Data that accompanied the Pfizer press release was extremely superficial and, therefore, difficult to interpret. Data being collected for the Pfizer study cannot accurately be commented on until it undergoes rigorous peer review for publication in a good quality scientific journal.”
Effectiveness of protection
“90% effectiveness sounds surprisingly high. But we have no idea what the demographics look like. Although they opened the trial to high-risk people, we have no idea who contracted COVID-19. As an extreme example, if all the vaccinated volunteers that got COVID-19 were elderly and that number was not significantly different from the elderly among the non-vaccinated volunteers that got COVID-19, that would tell us that the vaccine does not work in those who need it most.

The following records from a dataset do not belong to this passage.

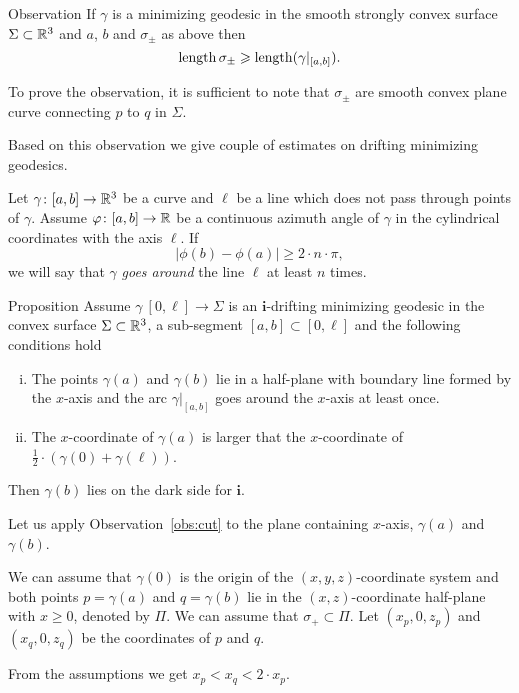 \documentclass[a4paper,10pt]{article}
\begin{document}
\begin{thm}{Observation}\label{obs:cut}
If $\gamma$ is a minimizing geodesic in the smooth strongly convex surface $\Sigma\subset \mathbb{R}^3$ and $a$, $b$ and $\sigma_\pm$ as above then
\[\mathop{\rm length}\nolimits\sigma_\pm\geqslant\mathop{\rm length}\nolimits(\gamma|_{[a,b]}).\]
\end{thm}

To prove the observation, it is sufficient to note that $\sigma_\pm$ are  smooth convex plane curve connecting $p$ to $q$ in $\Sigma$.

Based on this observation we give couple of estimates on drifting minimizing geodesics.

Let $\gamma\colon[a,b]\to\mathbb{R}^3$ be a curve and $\ell$ be a line which does not pass through points of $\gamma$.
Assume $\varphi\colon[a,b]\to\mathbb{R}$ be a continuous azimuth angle
of $\gamma$ in the cylindrical coordinates with the axis $\ell$.
If 
\[|\phi(b)-\phi(a)|\ge 2\cdot n\cdot\pi,\]
we will say that $\gamma$ \emph{goes around} the line $\ell$
at least $n$ times.

\begin{thm}{Proposition}\label{prop:around-once}
Assume $\gamma\:[0,\ell]\to \Sigma$ is an $\bm{i}$-drifting minimizing geodesic in the convex surface $\Sigma\subset \mathbb{R}^3$, a sub-segment $[a,b]\subset [0,\ell]$ and the following conditions hold
\begin{enumerate}[(i)]
\item The points $\gamma(a)$ and $\gamma(b)$ lie in a half-plane with boundary line formed by the $x$-axis
and  the arc $\gamma|_{[a,b]}$ goes around the $x$-axis at least once.
\item  The $x$-coordinate of $\gamma(a)$ is larger that the $x$-coordinate of $\tfrac12\cdot(\gamma(0)+\gamma(\ell))$.
\end{enumerate}
Then  $\gamma(b)$ lies on the dark side for $\bm{i}$.
\end{thm}

Let us apply Observation~\ref{obs:cut} to the plane containing $x$-axis, $\gamma(a)$ and $\gamma(b)$.


We can assume that $\gamma(0)$ is the origin of the $(x,y,z)$-coordinate system
and both points $p=\gamma(a)$ and $q=\gamma(b)$ lie in the $(x,z)$-coordinate half-plane with $x\ge 0$, denoted by $\Pi$.
We can assume that $\sigma_+\subset \Pi$.
Let $(x_p,0,z_p)$ and $(x_q,0,z_q)$ be the coordinates of $p$ and $q$.

From the assumptions we get $x_p<x_q<2\cdot x_p$.
\end{document}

Most of the cases of COVID-19 in the study were presumably mild to moderate since no hospitalizations or deaths were reported, so we don’t know how protective the vaccine will be for those who are susceptible to severe cases.
There is no data regarding immunological memory, which is the entire point of a vaccine. If the memory response is weak or wanes too quickly, people will not be protected over the long term. This would be a fatal flaw because the global roll-out of a vaccine will take a very long time.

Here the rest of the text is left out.